File Documentation

Summary

Documentation files describe the data by stating their authors, methods, editing, and attributes
The documentation files include Readme, Changelog, and Metadata files

File documentation tells anyone who wants to use the data, including yourself, what the data is and why, where, when, and for whom the data was collected. It will also let the user know how the data were processed. This is done through the inclusion of 3 separate text and/or CSV files. However, it is recommended that these files be text files so that they are easily distinguished from the CSV data files.

Readme File

This file includes the title of the data set, the author(s) of the data, a short description of the data, any important methods used for data collection and processing, funding sources, and any other pertinent information. If your data does not include that many files and types, you only have to create one Readme file for all of the data.

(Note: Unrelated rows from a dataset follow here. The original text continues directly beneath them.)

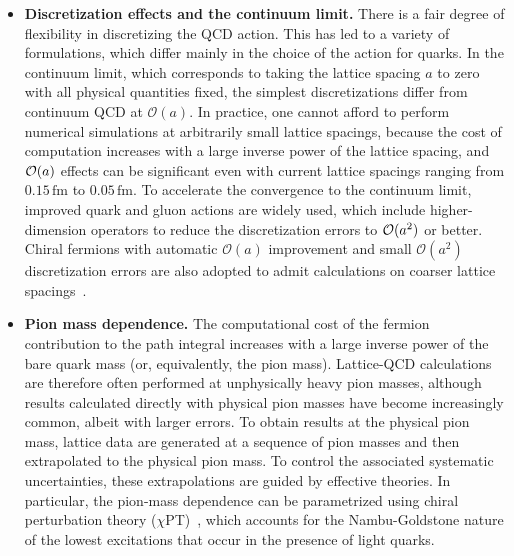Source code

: \begin{itemize}

\item {\bfseries Discretization effects and the continuum limit.} 
There is a fair degree of flexibility in discretizing the QCD action. 
%
This has led to a variety of formulations, which differ mainly in the choice of
the action for quarks.
%
In the continuum limit, which corresponds to taking
the lattice spacing $a$ to zero with all physical quantities fixed,
the simplest discretizations differ from continuum QCD at ${\mathcal
O}(a)$.
%
In practice, one cannot afford to perform numerical
simulations at arbitrarily small lattice spacings, because the cost of
computation increases with a large inverse power of the lattice
spacing, and ${\cal O}(a)$ effects can be significant even
with current lattice spacings ranging from $0.15 \,\mbox{fm}$ to
$0.05 \,\mbox{fm}$.
%
To accelerate the convergence to the continuum
limit, improved quark and gluon actions are widely used, which include
higher-dimension operators to reduce the discretization errors to
${\cal O}(a^2)$ or better.
%
Chiral fermions with automatic $\mathcal{O}(a)$ improvement and small 
$\mathcal{O}(a^2)$ discretization errors are also adopted to admit 
calculations on coarser lattice spacings~\cite{Creutz:2011hy,Vladikas:2011bp,
Chandrasekharan:2004cn}. 

\item {\bfseries Pion mass dependence.} 
The computational cost of the fermion contribution to the path
integral increases with a large inverse power of the bare quark mass
(or, equivalently, the pion mass).
%
Lattice-QCD calculations are therefore
often performed at unphysically heavy pion masses, although results calculated
directly with physical pion masses have become increasingly common, albeit with larger
errors.
%
To obtain results at the physical pion mass, lattice data are
generated at a sequence of pion masses and then extrapolated to the
physical pion mass.
%
To control the associated systematic
uncertainties, these extrapolations are guided by effective
theories.
%
In particular, the pion-mass dependence can be parametrized
using chiral perturbation theory ($\chi$PT)~\cite{Golterman:2009kw}, 
which accounts for the
Nambu-Goldstone nature of the lowest excitations that occur in the
presence of light quarks. 
%


\end{itemize}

However, if you have many data files and/or your data consists of many types, you should make multiple Readme files for each data file (or type if you have a lot of file of the same type such as photographs). Below is an example of a Readme file for the Caribbean Macrosystems project:

Metadata File

The file that describes the data, including data types, units of measure, factor levels, and a description of what the data represent. It is easiest to create metadata files as a CSV file then changing the file extension to .txt to make these files easily distinguished from the data files. We are currently working on a metadata() function in the iEcoDMP package to make the creation of these file easy (iEcoDMP is currently under construction). Below is an example of a metadata file for the bank data used in the Caribbean Macrosystems project:

Changelog File

A record of the changes you made to the data. They should be organized by version with each change made grouped by which version that change was made on. Changelogs can be made for entire projects, groups of data within a project, or single data files. In the case of entire projects and groups of data within a project, the changelog should be broken into sections for each data file name followed by each version of that file. Even if all of the changes and or edits to your data are made with R code, you should still have a changelog that at least provides the location of the data editing script and a brief description of what is done with that code. An example changelog for the Caribbean Macrosystem biodiversity data is below:

Note: that in this changelog there are multiple files with each file having its own section for each of its versions (for caribmacro_Herp_Records_JMG there are 4 versions).

Also, note that the file name for the Changelog starts with a “(0)” this is to make the changelog easy to find in a folder with multiple files in it. This can be done for all of the File Documentation files to make them easy to find.